一、Glossary
The following table summarizes terms you’ll see used to refer to cluster concepts(下表总结了您将看到用于引用群集概念的术语):
Term | Meaning |
---|---|
Application | User program built on Spark. Consists of a driver program and executors on the cluster. |
Application jar | A jar containing the user's Spark application. In some cases users will want to create an "uber jar" containing their application along with its dependencies.

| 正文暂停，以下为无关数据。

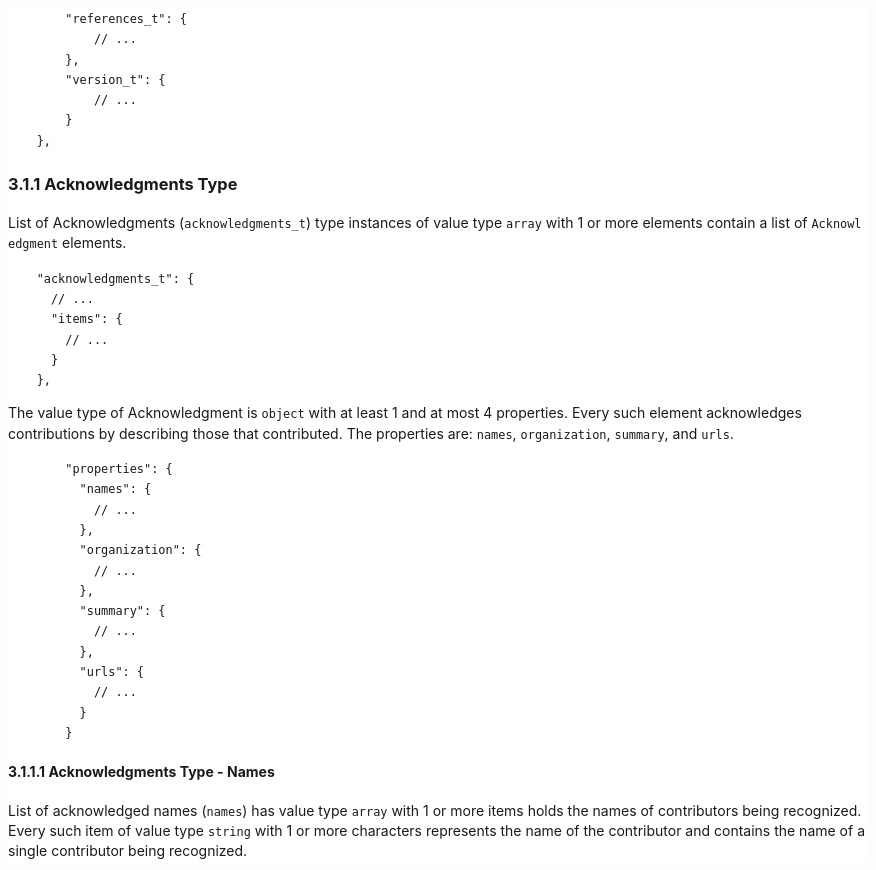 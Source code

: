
 ```
        "references_t": {
            // ...
        },
        "version_t": {
            // ...
        }
    },
```

### 3.1.1 Acknowledgments Type <a id='acknowledgments-type'></a>

List of Acknowledgments (`acknowledgments_t`) type instances of value type `array` with 1 or more elements contain
a list of `Acknowledgment` elements.

```
    "acknowledgments_t": {
      // ...
      "items": {
        // ...
      }
    },
```

The value type of Acknowledgment is `object` with at least 1 and at most 4 properties. Every such element acknowledges contributions by
describing those that contributed.
The properties are: `names`, `organization`, `summary`, and `urls`.

```
        "properties": {
          "names": {
            // ...
          },
          "organization": {
            // ...
          },
          "summary": {
            // ...
          },
          "urls": {
            // ...
          }
        }
```

#### 3.1.1.1 Acknowledgments Type - Names <a id='acknowledgments-type-names'></a>

List of acknowledged names (`names`) has value type `array` with 1 or more items holds the names of contributors being recognized.
Every such item of value type `string` with 1 or more characters represents the name of the contributor and contains the name of
a single contributor being recognized.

The user's jar should never include Hadoop or Spark libraries, however, these will be added at runtime. |
Driver program | The process running the main() function of the application and creating the SparkContext |
Cluster manager | An external service for acquiring resources on the cluster (e.g. standalone manager, Mesos, YARN) |
Deploy mode | Distinguishes where the driver process runs. In "cluster" mode, the framework launches the driver inside of the cluster. In "client" mode, the submitter launches the driver outside of the cluster. |
Worker node | Any node that can run application code in the cluster |
Executor | A process launched for an application on a worker node, that runs tasks and keeps data in memory or disk storage across them. Each application has its own executors. |
Task | A unit of work that will be sent to one executor |
Job | A parallel computation consisting of multiple tasks that gets spawned in response to a Spark action (e.g. save, collect); you'll see this term used in the driver's logs. |
Stage | Each job gets divided into smaller sets of tasks called stages that depend on each other (similar to the map and reduce stages in MapReduce); you'll see this term used in the driver's logs. |
术语总结:
- Application:由一个driver和多个executor构成
- Application jar:Idea开发的Spark代码通过Maven打成的jar包
- Driver program:运行main()函数的进程,并且创建了一个SparkContext
- Cluster manage:用来从Cluster(YARN)申请资源的一个外部服务
- Deploy mode :用来区别Driver跑在local还是Cluster。以Client运行时Driver跑在本地,以Cluster运行时Driver跑在Cluster
- Worker node :集群中用来运行application的节点(对应YARN的NodeManager)
- Executor:在NM上启用application的进程,可以运行task和保存数据到磁盘或者内存。每个application拥有自己的executor,也就是说两个application的executor互不干扰。(运行在Yarn中的container中)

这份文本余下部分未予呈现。